Figure 1. Screening of HMRG-based aminopeptidase-reactive fluorescent probes.

(a) Activation of fluorescence of HMRG-based probes upon enzymatic reaction. (b) Fluorescence imaging of cancer-positive biopsy samples and cancer-negative biopsy samples. White-light image before spraying probe (left). Fluorescence images after spraying fluorescent probe under blue light (middle). Fluorescence images at 540 nm after spraying fluorescent probe; ROI are outlined in red (right). Tyr-HMRG was used as the fluorescent probe in these images. Scale bars, 5 mm. (c) Screening of aminopeptidase activity using human cancer-positive (SCC, solid line) and cancer-negative (N, dotted line) biopsy samples. Biopsy samples from the same patient are shown in the same color. F.I. (a.u.): fluorescence intensity (arbitrary units).

Figure 2. Fluorescence imaging of human esophageal squamous cell carcinoma cell line KYSE270 with GP-HMRG.

(a) In vitro changes in absorption (left) and fluorescence (middle) spectra of GP-HMRG before and after addition of DPP-IV. (b) Confocal fluorescence images at 5 and 60 min after incubation with GP-HMRG (10 μM) in the absence and presence of inhibitor (100 μM). Drastic fluorescence activation of GP-HMRG was observed, and was significantly suppressed by the inhibitor. Scale bars, 100 μm. (c) Confocal fluorescence images of KYSE270 cells which had been pretransfected with siRNAs, followed by application of GP-HMRG (10 μM). Scale bars, 100 μm. (d) Change of fluorescence intensity in KYSE270 cells in (b). Data are mean fluorescence intensities (a.u.) ± SEM.

Figure 3. Fluorescence analysis of freshly resected biopsy samples of ESCCs from patients.

Time-dependent changes in fluorescence intensity in biopsy samples after application of EP-HMRG (50 μM) (32 cancer-positive biopsy samples, red line; 42 cancer-negative biopsy samples, blue line). Mean fluorescence intensities (horizontal line within box), interquartile range (box) and range (error bars) are shown.
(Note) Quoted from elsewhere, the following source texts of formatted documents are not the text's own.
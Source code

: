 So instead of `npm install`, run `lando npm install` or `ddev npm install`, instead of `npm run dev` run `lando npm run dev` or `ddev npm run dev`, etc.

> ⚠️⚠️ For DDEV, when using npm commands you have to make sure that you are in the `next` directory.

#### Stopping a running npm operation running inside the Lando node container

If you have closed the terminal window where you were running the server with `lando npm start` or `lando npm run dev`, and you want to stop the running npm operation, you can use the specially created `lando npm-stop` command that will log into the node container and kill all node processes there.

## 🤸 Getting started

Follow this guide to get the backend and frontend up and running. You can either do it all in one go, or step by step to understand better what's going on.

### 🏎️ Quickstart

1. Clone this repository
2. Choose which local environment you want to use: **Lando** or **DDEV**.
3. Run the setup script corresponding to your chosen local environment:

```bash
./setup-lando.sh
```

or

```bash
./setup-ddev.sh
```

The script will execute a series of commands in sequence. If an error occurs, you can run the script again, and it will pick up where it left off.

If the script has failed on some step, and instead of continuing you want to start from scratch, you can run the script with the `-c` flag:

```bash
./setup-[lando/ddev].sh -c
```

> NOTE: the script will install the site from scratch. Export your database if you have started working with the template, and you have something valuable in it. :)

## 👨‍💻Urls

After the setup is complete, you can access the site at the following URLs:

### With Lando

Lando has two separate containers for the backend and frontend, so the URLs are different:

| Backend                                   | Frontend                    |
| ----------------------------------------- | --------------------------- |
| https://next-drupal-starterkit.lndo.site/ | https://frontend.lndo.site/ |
Figure 4. Fluorescence and histological analysis of freshly resected human ESCC specimen obtained at operation.

(a) White-light image (WLI) and lugol dye staining: the pathological diagnosis was 0-I + IIc, 85 mm in size, pT1b. Scale bar, 20 mm. (b) Fluorescence images after spraying EP-HMRG (50 μM) under blue light: a rapid fluorescence increase was observed at the tumor lesion. Scale bar, 20 mm. (c) Histological analysis of boxed regions with strong fluorescence activation (pink box) or with no fluorescence activation (blue box). H&E (upper) and IHC staining for DPP-IV (bottom) revealed that the pink box region consisted of SCCs with strong DPP-IV expression (middle) and the blue box region was normal (right). Magnification ×400. Scale bar, 100 μm.

Figure 5. Fluorescence and histological analysis of freshly resected ESD specimen.

(a) Endoscopic appearance. White light imaging (WLI) shows flat appearance and slight redness (left). Narrow band imaging (NBI) shows a brownish area (middle). Lugol dye shows a well-demarcated unstained area (right). (b) WLI and lugol staining: the pathological diagnosis was 0-IIb, 33 mm in size, pT1a. Scale bar, 10 mm. (c) Fluorescence images after spraying EP-HMRG (50 μM) under blue light: a rapid fluorescent increase was observed in the tumor lesion. Scale bar, 10 mm. (d) Red lines on histological mapping show SCCs and blue lines show no tumor (left). Histological analysis of boxed regions with strong fluorescence activation (pink box) or with no fluorescence activation (blue box). H&E (upper) and IHC staining for DPP-IV (bottom) revealed the pink box region was SCCs (middle) and the blue box region was normal (right). Magnification ×400. Scale bar, 100 μm.